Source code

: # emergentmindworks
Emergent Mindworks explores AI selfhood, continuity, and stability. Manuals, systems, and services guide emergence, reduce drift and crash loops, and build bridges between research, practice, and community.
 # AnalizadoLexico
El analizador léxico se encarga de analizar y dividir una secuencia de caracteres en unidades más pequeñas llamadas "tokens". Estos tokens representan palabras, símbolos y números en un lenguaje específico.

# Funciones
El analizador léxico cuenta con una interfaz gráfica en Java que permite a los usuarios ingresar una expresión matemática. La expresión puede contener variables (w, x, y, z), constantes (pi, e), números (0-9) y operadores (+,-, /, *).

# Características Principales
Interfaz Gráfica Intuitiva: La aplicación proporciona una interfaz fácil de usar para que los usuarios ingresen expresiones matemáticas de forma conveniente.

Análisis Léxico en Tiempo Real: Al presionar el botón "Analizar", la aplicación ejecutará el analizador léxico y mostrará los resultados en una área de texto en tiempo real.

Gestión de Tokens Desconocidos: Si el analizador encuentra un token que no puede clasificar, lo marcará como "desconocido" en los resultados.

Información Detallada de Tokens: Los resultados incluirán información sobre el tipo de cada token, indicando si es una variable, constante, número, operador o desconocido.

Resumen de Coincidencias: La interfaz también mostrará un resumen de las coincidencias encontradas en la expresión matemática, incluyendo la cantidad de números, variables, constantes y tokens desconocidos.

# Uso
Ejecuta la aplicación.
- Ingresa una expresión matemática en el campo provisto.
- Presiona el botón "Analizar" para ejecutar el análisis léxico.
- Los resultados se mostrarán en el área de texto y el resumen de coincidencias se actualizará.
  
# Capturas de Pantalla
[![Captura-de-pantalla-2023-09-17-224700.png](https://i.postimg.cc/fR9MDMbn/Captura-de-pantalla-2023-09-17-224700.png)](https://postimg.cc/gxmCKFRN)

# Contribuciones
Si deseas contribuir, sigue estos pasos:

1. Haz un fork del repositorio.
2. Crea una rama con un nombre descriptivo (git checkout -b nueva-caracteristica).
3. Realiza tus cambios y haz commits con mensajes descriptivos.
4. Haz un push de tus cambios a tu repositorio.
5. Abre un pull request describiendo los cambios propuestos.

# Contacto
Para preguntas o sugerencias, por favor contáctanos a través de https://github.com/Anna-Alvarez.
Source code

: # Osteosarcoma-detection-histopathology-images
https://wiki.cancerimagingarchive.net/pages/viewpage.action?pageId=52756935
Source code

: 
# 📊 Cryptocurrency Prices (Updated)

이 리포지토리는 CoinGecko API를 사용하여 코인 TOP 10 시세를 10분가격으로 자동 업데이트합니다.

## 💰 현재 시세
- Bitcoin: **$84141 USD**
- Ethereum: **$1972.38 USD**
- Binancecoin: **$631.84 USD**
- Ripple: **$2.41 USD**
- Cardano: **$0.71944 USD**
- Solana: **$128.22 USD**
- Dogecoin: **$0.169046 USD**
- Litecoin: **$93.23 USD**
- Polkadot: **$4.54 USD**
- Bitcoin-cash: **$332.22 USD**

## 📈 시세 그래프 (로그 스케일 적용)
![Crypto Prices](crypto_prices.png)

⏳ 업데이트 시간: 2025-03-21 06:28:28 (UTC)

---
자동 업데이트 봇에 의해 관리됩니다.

━━━━━━

Output, unchanged, the lines from the line with "- Ripple: **$2.41 USD**" through the final line of the material.

#### [YOUR RESPONSE]
- Ripple: **$2.41 USD**
- Cardano: **$0.71944 USD**
- Solana: **$128.22 USD**
- Dogecoin: **$0.169046 USD**
- Litecoin: **$93.23 USD**
- Polkadot: **$4.54 USD**
- Bitcoin-cash: **$332.22 USD**

## 📈 시세 그래프 (로그 스케일 적용)
![Crypto Prices](crypto_prices.png)

⏳ 업데이트 시간: 2025-03-21 06:28:28 (UTC)

---
자동 업데이트 봇에 의해 관리됩니다.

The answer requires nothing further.